So much to get to, so little space.
And because I have the freedom of this digital page – I’ll go ahead and let the random thoughts flow for a bit.
Let’s start with: And Then There Was One… I Mean Two
Eliot Spitzer has now officially taken care of Tom Suozzi on the Democratic side.
Suozzi actually managed to capture 19 percent of the Democratic votes cast last Tuesday. But while Suozzi tried to create a little heat in the race, Spitzer barely raised a sweat.
Now it’s on to John Faso. And the pollsters say that the former Time Magazine cover-boy, Spitzer, holds a commanding lead in this race too. There remains this palpable feeling that Spitzer will easily take his place as George Pataki’s successor and return the governor’s mansion to the Democratic Party.
And yet this little space in cyberspace will not give up. Once again the plea here is not be swayed by horse race polls. It’s nice to know who is ahead. But it winds up being meaningless when it comes to your duty as a voter.
The real application remains what the two men – Faso and Spitzer – have to say on the issues and what you think of those words. And there are differences.
Let me take just one example.
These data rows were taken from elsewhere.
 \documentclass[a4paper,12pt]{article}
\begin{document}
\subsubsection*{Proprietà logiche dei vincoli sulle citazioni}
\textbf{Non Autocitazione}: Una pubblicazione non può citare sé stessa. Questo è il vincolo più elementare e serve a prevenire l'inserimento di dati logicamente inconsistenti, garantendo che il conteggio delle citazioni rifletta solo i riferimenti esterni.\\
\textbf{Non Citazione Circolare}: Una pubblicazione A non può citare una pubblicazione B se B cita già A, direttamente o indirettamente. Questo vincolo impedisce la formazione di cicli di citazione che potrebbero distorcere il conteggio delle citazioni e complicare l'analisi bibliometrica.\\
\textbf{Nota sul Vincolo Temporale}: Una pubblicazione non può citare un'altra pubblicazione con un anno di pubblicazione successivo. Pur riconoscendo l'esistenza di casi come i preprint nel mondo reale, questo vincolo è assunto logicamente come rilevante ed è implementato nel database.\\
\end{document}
Our New York Matters forums have begun (we held one in Buffalo and one on Long Island last week). The Buffalo topic was the economy… and I would invite you to take a look at the paper that was done for citizen participants of that forum in advance of their gathering.
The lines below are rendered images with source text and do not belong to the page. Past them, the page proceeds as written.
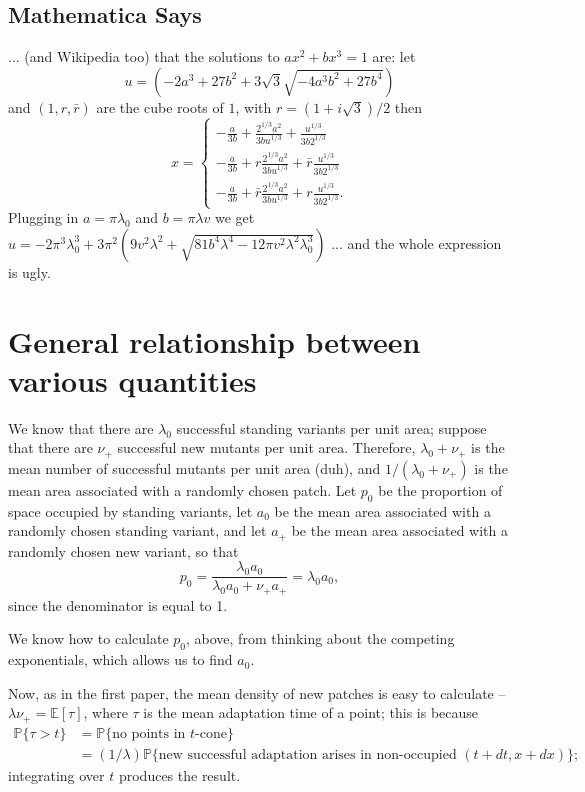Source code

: \documentclass{article}
\renewcommand{\P}{\mathbb{P}}
\newcommand{\E}{\mathbb{E}}
\begin{document}
\subsection{Mathematica Says}

... (and Wikipedia too) that the solutions to $ax^2 + bx^3 = 1$ are:
let 
\[
   u = \left( -2a^3 + 27b^2 + 3 \sqrt{3} \sqrt{ -4a^3b^2+27b^4} \right)
\]
and $(1, r, \bar r)$ are the cube roots of $1$, with $r=(1+i\sqrt{3})/2$ then
\[
    x = \begin{cases} 
        -\frac{a}{3b} + \frac{ 2^{1/3} a^2 }{ 3 b u^{1/3} } + \frac{ u^{1/3} }{ 3 b 2^{1/3} } \\
        -\frac{a}{3b} + r \frac{ 2^{1/3} a^2 }{ 3 b u^{1/3} } + \bar r \frac{ u^{1/3} }{ 3 b 2^{1/3} } \\
        -\frac{a}{3b} + \bar r \frac{ 2^{1/3} a^2 }{ 3 b u^{1/3} } + r \frac{ u^{1/3} }{ 3 b 2^{1/3} }  .
    \end{cases}
\]
Plugging in $a=\pi \lambda_0$ and $b=\pi \lambda v$ we get
$u = - 2 \pi^3 \lambda_0^3 + 3 \pi^2 \left( 9 v^2 \lambda^2 + \sqrt{ 81 b^4 \lambda^4 - 12 \pi v^2 \lambda^2 \lambda_0^3 } \right)$
... and the whole expression is ugly.

\section{General relationship between various quantities}

We know that there are $\lambda_0$ successful standing variants per unit area;
suppose that there are $\nu_+$ successful new mutants per unit area.
Therefore, $\lambda_0+\nu_+$ is the mean number of successful mutants per unit area (duh),
and $1/(\lambda_0+\nu_+)$ is the mean area associated with a randomly chosen patch.
Let $p_0$ be the proportion of space occupied by standing variants, 
let $a_0$ be the mean area associated with a randomly chosen standing variant,
and let $a_+$ be the mean area associated with a randomly chosen new variant,
so that
\[
    p_0 = \frac{ \lambda_0 a_0 }{ \lambda_0 a_0 + \nu_+ a_+ } = \lambda_0 a_0 ,
\]
since the denominator is equal to 1.

We know how to calculate $p_0$, above, from thinking about the competing exponentials,
which allows us to find $a_0$.

Now, as in the first paper, the mean density of new patches is easy to calculate -- 
$\lambda \nu_+ = \E[\tau]$, where $\tau$ is the mean adaptation time of a point;
this is because 
\begin{align*}
    \P\{ \tau > t \} &= \P\{ \mbox{no points in $t$-cone} \} \\
            &= (1/\lambda) \P\{ \mbox{new successful adaptation arises in non-occupied $(t+dt,x+dx)$} \} ;
\end{align*}
integrating over $t$ produces the result.
\end{document}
The paper states that Faso and Spitzer have a different emphasis when they talk about reviving the Upstate economy. Faso sticks with a list of limits on government that include cutting taxes further, removing state mandates from local governments and doing away with regulations that are thought to harm business. Spitzer sides with goosing the economy by investing in infrastructure, such as replacing the Peace Bridge and making major transportation improvements.
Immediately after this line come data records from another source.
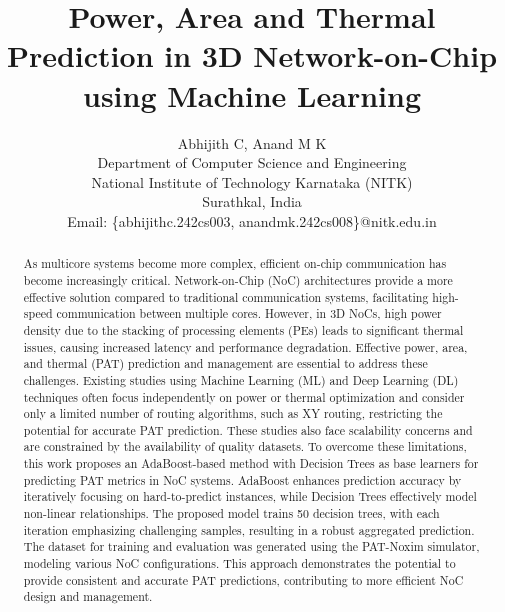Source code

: \documentclass[conference]{IEEEtran}
\begin{document}
\title{Power, Area and Thermal Prediction in 3D Network-on-Chip using Machine Learning}

\author{Abhijith C, Anand M K \\

Department of Computer Science and Engineering \\ 
	National Institute of Technology Karnataka (NITK) \\ 
	Surathkal, India\\
Email: \{abhijithc.242cs003, anandmk.242cs008\}@nitk.edu.in}


\maketitle

\begin{abstract}
As multicore systems become more complex, efficient on-chip communication has become increasingly critical. Network-on-Chip (NoC) architectures provide a more effective solution compared to traditional communication systems, facilitating high-speed communication between multiple cores. However, in 3D NoCs, high power density due to the stacking of processing elements (PEs) leads to significant thermal issues, causing increased latency and performance degradation. Effective power, area, and thermal (PAT) prediction and management are essential to address these challenges. Existing studies using Machine Learning (ML) and Deep Learning (DL) techniques often focus independently on power or thermal optimization and consider only a limited number of routing algorithms, such as XY routing, restricting the potential for accurate PAT prediction. These studies also face scalability concerns and are constrained by the availability of quality datasets. To overcome these limitations, this work proposes an AdaBoost-based method with Decision Trees as base learners for predicting PAT metrics in NoC systems. AdaBoost enhances prediction accuracy by iteratively focusing on hard-to-predict instances, while Decision Trees effectively model non-linear relationships. The proposed model trains 50 decision trees, with each iteration emphasizing challenging samples, resulting in a robust aggregated prediction. The dataset for training and evaluation was generated using the PAT-Noxim simulator, modeling various NoC configurations. This approach demonstrates the potential to provide consistent and accurate PAT predictions, contributing to more efficient NoC design and management.
\end{abstract}
\end{document}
You do have a choice here.
So when it feels like a coronation is ahead, don’t buy in. Go ahead and continue the process of looking at the two men seeking to be governor. Look at what they stand for. What have you got to lose – except maybe the idea that this election doesn’t really matter.
Deadline a Dead Issue
So Monroe County Executive Maggie Brooks has gotten the deadline to submit her budget proposal extended to mid-November, after Election Day.
Supporters of this move promise so many things: That the county budget drafters will have more time to assess what they’ve received from Albany and, therefore can make better decisions and that the extra time will give the budget document more integrity.
But, of course, my most “favorite” reason is that it will keep the budget process unsullied by politics because it will occur after Election Day. Ah, yes … now the county executive and the county legislators – those people who owe their very positions to the electorate – can now be unshackled and create a budget that will be unspoiled by the push and pull of campaigns.
This is made to sound like a virtue. When in reality it’s kind of a shame.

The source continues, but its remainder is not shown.